De acordo com o farmacêutico Francisco Batista Júnior, membro do Conselho Nacional de Saúde (CNS) -órgão que foi responsável pela aprovação do projeto-, o termalismo é um tratamento de saúde antigo. "Pode não ser uma ciência exata, baseada em evidências científicas, mas tem seu valor histórico", disse ele.
Mais opções terapêuticas
O Ministério da Saúde afirma que a elaboração da nova política foi democrática e aprovada pelo CNS após amplo diálogo com a comunidade médica e científica.
Segundo Manoel dos Santos, diretor de assuntos farmacêuticos do ministério, a política foi discutida "à exaustão" no Conselho Nacional de Saúde antes de ser aprovada. Roberto D’Ávila, do CFM, que participou de parte das discussões, diz que os médicos alertaram para os problemas da portaria, mas foram voto vencido.

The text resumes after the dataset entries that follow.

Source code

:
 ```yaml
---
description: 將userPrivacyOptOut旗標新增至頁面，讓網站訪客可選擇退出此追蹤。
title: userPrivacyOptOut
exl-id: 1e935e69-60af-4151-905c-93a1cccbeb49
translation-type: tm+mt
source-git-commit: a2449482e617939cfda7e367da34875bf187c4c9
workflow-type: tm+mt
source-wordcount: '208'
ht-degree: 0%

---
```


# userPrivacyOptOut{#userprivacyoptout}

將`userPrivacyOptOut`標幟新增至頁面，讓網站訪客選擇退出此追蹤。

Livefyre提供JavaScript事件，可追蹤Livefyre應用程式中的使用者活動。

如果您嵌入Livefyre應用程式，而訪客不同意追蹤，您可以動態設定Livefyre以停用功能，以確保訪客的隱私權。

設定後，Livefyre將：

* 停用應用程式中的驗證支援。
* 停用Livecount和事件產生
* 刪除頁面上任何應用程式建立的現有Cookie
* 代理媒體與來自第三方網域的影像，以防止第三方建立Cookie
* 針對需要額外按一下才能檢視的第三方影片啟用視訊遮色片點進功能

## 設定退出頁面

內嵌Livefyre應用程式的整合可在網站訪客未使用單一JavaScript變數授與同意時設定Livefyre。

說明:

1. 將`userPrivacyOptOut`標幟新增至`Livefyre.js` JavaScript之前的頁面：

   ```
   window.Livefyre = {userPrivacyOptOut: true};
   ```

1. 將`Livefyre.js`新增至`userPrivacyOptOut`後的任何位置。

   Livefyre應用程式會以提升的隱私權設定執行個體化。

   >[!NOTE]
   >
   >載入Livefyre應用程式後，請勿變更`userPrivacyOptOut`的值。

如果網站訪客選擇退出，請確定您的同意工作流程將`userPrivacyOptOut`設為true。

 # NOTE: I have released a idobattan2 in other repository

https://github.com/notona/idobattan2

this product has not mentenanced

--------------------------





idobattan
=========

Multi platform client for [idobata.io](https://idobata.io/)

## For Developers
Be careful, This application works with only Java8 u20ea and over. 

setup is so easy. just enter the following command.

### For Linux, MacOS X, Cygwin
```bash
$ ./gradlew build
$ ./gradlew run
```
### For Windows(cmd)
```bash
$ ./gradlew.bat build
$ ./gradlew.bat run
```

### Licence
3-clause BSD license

Santos diz que, para 2007, o ministério deve prever no orçamento recursos para a implementação da política em âmbito nacional. Ainda não há previsão de valores.

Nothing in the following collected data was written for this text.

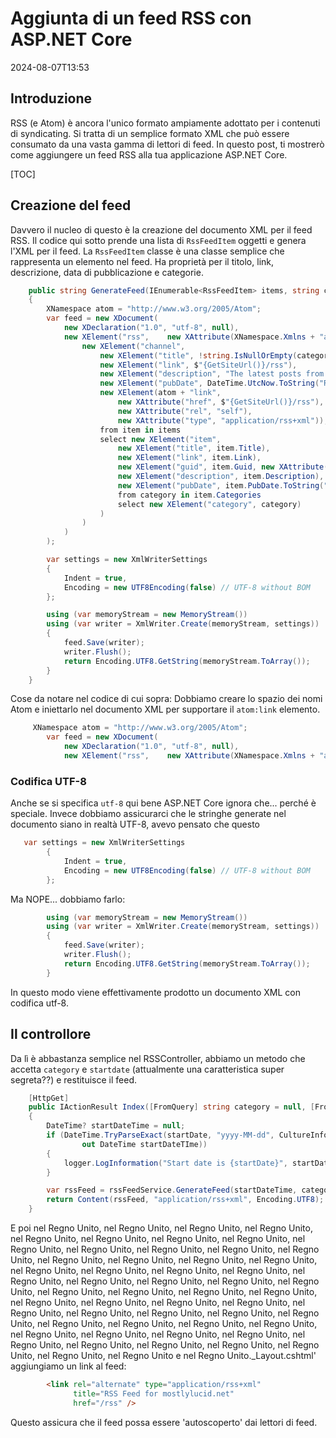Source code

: # Aggiunta di un feed RSS con ASP.NET Core

<!--category-- ASP.NET, RSS -->
<datetime class="hidden">2024-08-07T13:53</datetime>

## Introduzione

RSS (e Atom) è ancora l'unico formato ampiamente adottato per i contenuti di syndicating. Si tratta di un semplice formato XML che può essere consumato da una vasta gamma di lettori di feed. In questo post, ti mostrerò come aggiungere un feed RSS alla tua applicazione ASP.NET Core.

[TOC]

## Creazione del feed

Davvero il nucleo di questo è la creazione del documento XML per il feed RSS.
Il codice qui sotto prende una lista di `RssFeedItem` oggetti e genera l'XML per il feed. La `RssFeedItem` classe è una classe semplice che rappresenta un elemento nel feed. Ha proprietà per il titolo, link, descrizione, data di pubblicazione e categorie.

```csharp
    public string GenerateFeed(IEnumerable<RssFeedItem> items, string categoryName = "")
    {
        XNamespace atom = "http://www.w3.org/2005/Atom";
        var feed = new XDocument(
            new XDeclaration("1.0", "utf-8", null),
            new XElement("rss",    new XAttribute(XNamespace.Xmlns + "atom", atom.NamespaceName), new XAttribute("version", "2.0"),
                new XElement("channel",
                    new XElement("title", !string.IsNullOrEmpty(categoryName) ? $"mostlylucid.net for {categoryName}" : $"mostlylucid.net"),
                    new XElement("link", $"{GetSiteUrl()}/rss"),
                    new XElement("description", "The latest posts from mostlylucid.net"),
                    new XElement("pubDate", DateTime.UtcNow.ToString("R")),
                    new XElement(atom + "link", 
                        new XAttribute("href", $"{GetSiteUrl()}/rss"), 
                        new XAttribute("rel", "self"), 
                        new XAttribute("type", "application/rss+xml")),
                    from item in items
                    select new XElement("item",
                        new XElement("title", item.Title),
                        new XElement("link", item.Link),
                        new XElement("guid", item.Guid, new XAttribute("isPermaLink", "false")),
                        new XElement("description", item.Description),
                        new XElement("pubDate", item.PubDate.ToString("R")),
                        from category in item.Categories
                        select new XElement("category", category)
                    )
                )
            )
        );

        var settings = new XmlWriterSettings
        {
            Indent = true,
            Encoding = new UTF8Encoding(false) // UTF-8 without BOM
        };

        using (var memoryStream = new MemoryStream())
        using (var writer = XmlWriter.Create(memoryStream, settings))
        {
            feed.Save(writer);
            writer.Flush();
            return Encoding.UTF8.GetString(memoryStream.ToArray());
        }
    }
```

Cose da notare nel codice di cui sopra:
Dobbiamo creare lo spazio dei nomi Atom e iniettarlo nel documento XML per supportare il `atom:link` elemento.

```csharp
     XNamespace atom = "http://www.w3.org/2005/Atom";
        var feed = new XDocument(
            new XDeclaration("1.0", "utf-8", null),
            new XElement("rss",    new XAttribute(XNamespace.Xmlns + "atom", atom.NamespaceName), new XAttribute("version", "2.0"),
```

### Codifica UTF-8

Anche se si specifica `utf-8` qui bene ASP.NET Core ignora che... perché è speciale. Invece dobbiamo assicurarci che le stringhe generate nel documento siano in realtà UTF-8, avevo pensato che questo

```csharp
   var settings = new XmlWriterSettings
        {
            Indent = true,
            Encoding = new UTF8Encoding(false) // UTF-8 without BOM
        };

```

Ma NOPE... dobbiamo farlo:

```csharp
        using (var memoryStream = new MemoryStream())
        using (var writer = XmlWriter.Create(memoryStream, settings))
        {
            feed.Save(writer);
            writer.Flush();
            return Encoding.UTF8.GetString(memoryStream.ToArray());
        }
```

In questo modo viene effettivamente prodotto un documento XML con codifica utf-8.

## Il controllore

Da lì è abbastanza semplice nel RSSController, abbiamo un metodo che accetta `category` e `startdate` (attualmente una caratteristica super segreta??) e restituisce il feed.

```csharp
    [HttpGet]
    public IActionResult Index([FromQuery] string category = null, [FromQuery] string startDate = null)
    {
        DateTime? startDateTime = null;
        if (DateTime.TryParseExact(startDate, "yyyy-MM-dd", CultureInfo.InvariantCulture, DateTimeStyles.None,
                out DateTime startDateTIme))
        {
            logger.LogInformation("Start date is {startDate}", startDate);
        }

        var rssFeed = rssFeedService.GenerateFeed(startDateTime, category);
        return Content(rssFeed, "application/rss+xml", Encoding.UTF8);
    }
```

E poi nel Regno Unito, nel Regno Unito, nel Regno Unito, nel Regno Unito, nel Regno Unito, nel Regno Unito, nel Regno Unito, nel Regno Unito, nel Regno Unito, nel Regno Unito, nel Regno Unito, nel Regno Unito, nel Regno Unito, nel Regno Unito, nel Regno Unito, nel Regno Unito, nel Regno Unito, nel Regno Unito, nel Regno Unito, nel Regno Unito, nel Regno Unito, nel Regno Unito, nel Regno Unito, nel Regno Unito, nel Regno Unito, nel Regno Unito, nel Regno Unito, nel Regno Unito, nel Regno Unito, nel Regno Unito, nel Regno Unito, nel Regno Unito, nel Regno Unito, nel Regno Unito, nel Regno Unito, nel Regno Unito, nel Regno Unito, nel Regno Unito, nel Regno Unito, nel Regno Unito, nel Regno Unito, nel Regno Unito, nel Regno Unito, nel Regno Unito, nel Regno Unito, nel Regno Unito, nel Regno Unito, nel Regno Unito, nel Regno Unito, nel Regno Unito, nel Regno Unito, nel Regno Unito, nel Regno Unito, nel Regno Unito e nel Regno Unito._Layout.cshtml' aggiungiamo un link al feed:

```html
        <link rel="alternate" type="application/rss+xml"
              title="RSS Feed for mostlylucid.net"
              href="/rss" />
```

Questo assicura che il feed possa essere 'autoscoperto' dai lettori di feed.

Neste ano, segundo ele, municípios que queiram adotar os tratamentos alternativos na sua rede de saúde podem receber verbas extras, desde que preenchidos os requisitos exigidos pela pasta.

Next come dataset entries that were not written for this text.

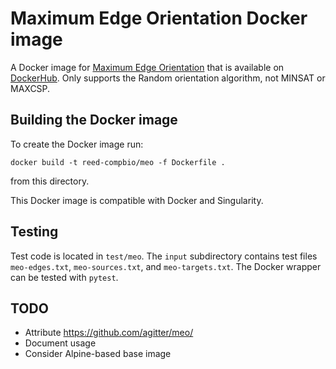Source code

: # Maximum Edge Orientation Docker image

A Docker image for [Maximum Edge Orientation](https://github.com/agitter/meo/) that is available on [DockerHub](https://hub.docker.com/repository/docker/reed-compbio/meo).
Only supports the Random orientation algorithm, not MINSAT or MAXCSP.

## Building the Docker image

To create the Docker image run:
```
docker build -t reed-compbio/meo -f Dockerfile .
```
from this directory.

This Docker image is compatible with Docker and Singularity.

## Testing
Test code is located in `test/meo`.
The `input` subdirectory contains test files `meo-edges.txt`, `meo-sources.txt`, and `meo-targets.txt`.
The Docker wrapper can be tested with `pytest`.

## TODO
- Attribute https://github.com/agitter/meo/
- Document usage
- Consider Alpine-based base image
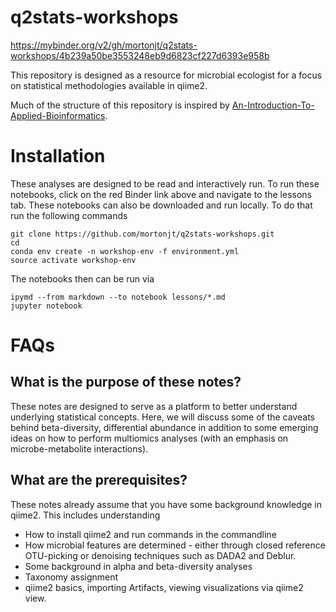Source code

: # q2stats-workshops

https://mybinder.org/v2/gh/mortonjt/q2stats-workshops/4b239a50be3553248eb9d6823cf227d6393e958b


This repository is designed as a resource for microbial ecologist for a focus on statistical methodologies available in qiime2.

Much of the structure of this repository is inspired by [An-Introduction-To-Applied-Bioinformatics](https://github.com/applied-bioinformatics/An-Introduction-To-Applied-Bioinformatics).

# Installation

These analyses are designed to be read and interactively run.  To run these notebooks, click on the red Binder link above and navigate to the lessons tab.
These notebooks can also be downloaded and run locally.  To do that run the following commands

```
git clone https://github.com/mortonjt/q2stats-workshops.git
cd
conda env create -n workshop-env -f environment.yml
source activate workshop-env
```

The notebooks then can be run via

```
ipymd --from markdown --to notebook lessons/*.md
jupyter notebook
```

# FAQs
## What is the purpose of these notes?
These notes are designed to serve as a platform to better understand underlying statistical concepts. Here, we will discuss some of the caveats behind beta-diversity, differential abundance in addition to some emerging ideas on how to perform multiomics analyses (with an emphasis on microbe-metabolite interactions).

## What are the prerequisites?
These notes already assume that you have some background knowledge in qiime2.
This includes understanding
 - How to install qiime2 and run commands in the commandline
 - How microbial features are determined - either through closed reference OTU-picking or denoising techniques such as DADA2 and Deblur.
 - Some background in alpha and beta-diversity analyses
 - Taxonomy assignment
 - qiime2 basics, importing Artifacts, viewing visualizations via qiime2 view.
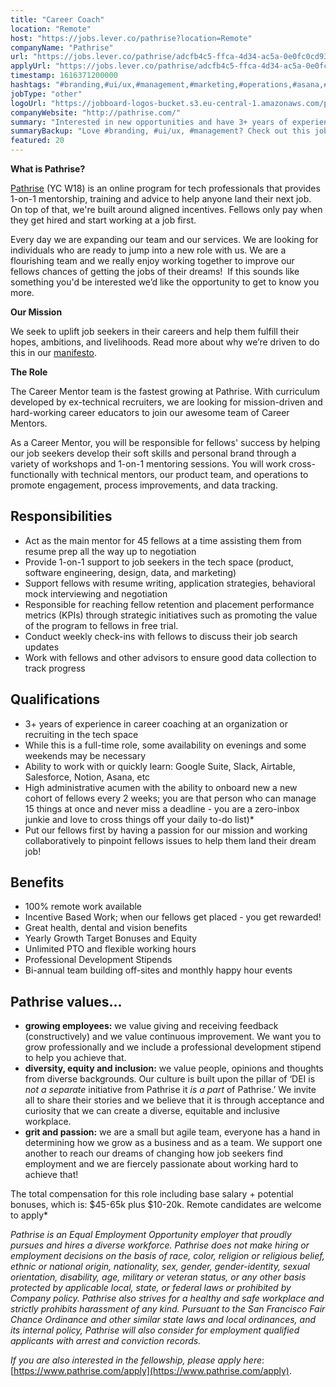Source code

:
 ```yaml
---
title: "Career Coach"
location: "Remote"
host: "https://jobs.lever.co/pathrise?location=Remote"
companyName: "Pathrise"
url: "https://jobs.lever.co/pathrise/adcfb4c5-ffca-4d34-ac5a-0e0fc0cd93d0"
applyUrl: "https://jobs.lever.co/pathrise/adcfb4c5-ffca-4d34-ac5a-0e0fc0cd93d0/apply"
timestamp: 1616371200000
hashtags: "#branding,#ui/ux,#management,#marketing,#operations,#asana,#scrum"
jobType: "other"
logoUrl: "https://jobboard-logos-bucket.s3.eu-central-1.amazonaws.com/pathrise"
companyWebsite: "http://pathrise.com/"
summary: "Interested in new opportunities and have 3+ years of experience in career coaching at an organization or recruiting in the tech space? Pathrise has a job opening for a career coach."
summaryBackup: "Love #branding, #ui/ux, #management? Check out this job post!"
featured: 20
---
```


**What is Pathrise?**

[Pathrise](https://www.pathrise.com/) (YC W18) is an online program for tech professionals that provides 1-on-1 mentorship, training and advice to help anyone land their next job. On top of that, we're built around aligned incentives. Fellows only pay when they get hired and start working at a job first.

Every day we are expanding our team and our services. We are looking for individuals who are ready to jump into a new role with us. We are a flourishing team and we really enjoy working together to improve our fellows chances of getting the jobs of their dreams!  If this sounds like something you'd be interested we’d like the opportunity to get to know you more.

**Our Mission**

We seek to uplift job seekers in their careers and help them fulfill their hopes, ambitions, and livelihoods. Read more about why we’re driven to do this in our [manifesto](https://www.pathrise.com/manifesto).

**The Role**

The Career Mentor team is the fastest growing at Pathrise. With curriculum developed by ex-technical recruiters, we are looking for mission-driven and hard-working career educators to join our awesome team of Career Mentors.

As a Career Mentor, you will be responsible for fellows' success by helping our job seekers develop their soft skills and personal brand through a variety of workshops and 1-on-1 mentoring sessions. You will work cross-functionally with technical mentors, our product team, and operations to promote engagement, process improvements, and data tracking.

## Responsibilities

*   Act as the main mentor for 45 fellows at a time assisting them from resume prep all the way up to negotiation
*   Provide 1-on-1 support to job seekers in the tech space (product, software engineering, design, data, and marketing)
*   Support fellows with resume writing, application strategies, behavioral mock interviewing and negotiation
*   Responsible for reaching fellow retention and placement performance metrics (KPIs) through strategic initiatives such as promoting the value of the program to fellows in free trial.
*   Conduct weekly check-ins with fellows to discuss their job search updates
*   Work with fellows and other advisors to ensure good data collection to track progress

## Qualifications

*   3+ years of experience in career coaching at an organization or recruiting in the tech space
*   While this is a full-time role, some availability on evenings and some weekends may be necessary
*   Ability to work with or quickly learn: Google Suite, Slack, Airtable, Salesforce, Notion, Asana, etc
*   High administrative acumen with the ability to onboard new a new cohort of fellows every 2 weeks; you are that person who can manage 15 things at once and never miss a deadline - you are a zero-inbox junkie and love to cross things off your daily to-do list)\*
*   Put our fellows first by having a passion for our mission and working collaboratively to pinpoint fellows issues to help them land their dream job!

## Benefits

*   100% remote work available
*   Incentive Based Work; when our fellows get placed - you get rewarded!
*   Great health, dental and vision benefits 
*   Yearly Growth Target Bonuses and Equity 
*   Unlimited PTO and flexible working hours
*   Professional Development Stipends
*   Bi-annual team building off-sites and monthly happy hour events 

## Pathrise values...

*   **growing employees:** we value giving and receiving feedback (constructively) and we value continuous improvement. We want you to grow professionally and we include a professional development stipend to help you achieve that. 
*   **diversity, equity and inclusion:** we value people, opinions and thoughts from diverse backgrounds. Our culture is built upon the pillar of ‘DEI is _not a separate_ initiative from Pathrise it _is a part_ of Pathrise.’ We invite all to share their stories and we believe that it is through acceptance and curiosity that we can create a diverse, equitable and inclusive workplace.
*   **grit and passion:** we are a small but agile team, everyone has a hand in determining how we grow as a business and as a team. We support one another to reach our dreams of changing how job seekers find employment and we are fiercely passionate about working hard to achieve that!

The total compensation for this role including base salary + potential bonuses, which is: $45-65k plus $10-20k. Remote candidates are welcome to apply\*

_Pathrise is an Equal Employment Opportunity employer that proudly pursues and hires a diverse workforce. Pathrise does not make hiring or employment decisions on the basis of race, color, religion or religious belief, ethnic or national origin, nationality, sex, gender, gender-identity, sexual orientation, disability, age, military or veteran status, or any other basis protected by applicable local, state, or federal laws or prohibited by Company policy. Pathrise also strives for a healthy and safe workplace and strictly prohibits harassment of any kind. Pursuant to the San Francisco Fair Chance Ordinance and other similar state laws and local ordinances, and its internal policy, Pathrise will also consider for employment qualified applicants with arrest and conviction records._

_If you are also interested in the fellowship, please apply here_: [https://www.pathrise.com/apply](https://www.pathrise.com/apply).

Segundo ele, o objetivo do ministério é ampliar as opções terapêuticas aos usuários do SUS com segurança e eficácia.
Leia a íntegra da portaria na página www.in.gov.br/materias/xml/ do/secao1/2117398.xml
Entidades pedem exclusividade para médicos
DA REPORTAGEM LOCAL
O presidente do CMA (Colégio Médico de Acupuntura), Rui Tanigawa, defende que o programa do Ministério da Saúde que prevê as terapias alternativas passe por uma regulamentação que garanta que a acupuntura seja exercida somente por médicos.
Para Tanigawa, é um risco à saúde pública o ministério permitir que qualquer profissional da saúde seja um acupunturista.
"É preciso considerar que a acupuntura é um procedimento terapêutico invasivo, pode provocar riscos à vida do paciente. Deve, portanto, ser exercida por profissionais com o devido treinamento e competência para diagnosticar doenças e tratar pacientes -ou seja, médicos", afirma.
Segundo Francisco Batista Júnior, do Conselho Nacional de Saúde, essa questão não será modificada. "Estamos convencidos de que o exercício da acupuntura não é um ato exclusivo do médico. Isso é definitivo", afirmou.
Segundo ele, o projeto deve ser regulamentado pela Anvisa (Agência Nacional de Vigilância Sanitária) sem mudança no seu conteúdo. "Não estamos infringindo nenhuma legislação."
Para Batista Júnior, o grande ganho da nova política é que, com a regulamentação, os serviços poderão ser fiscalizados.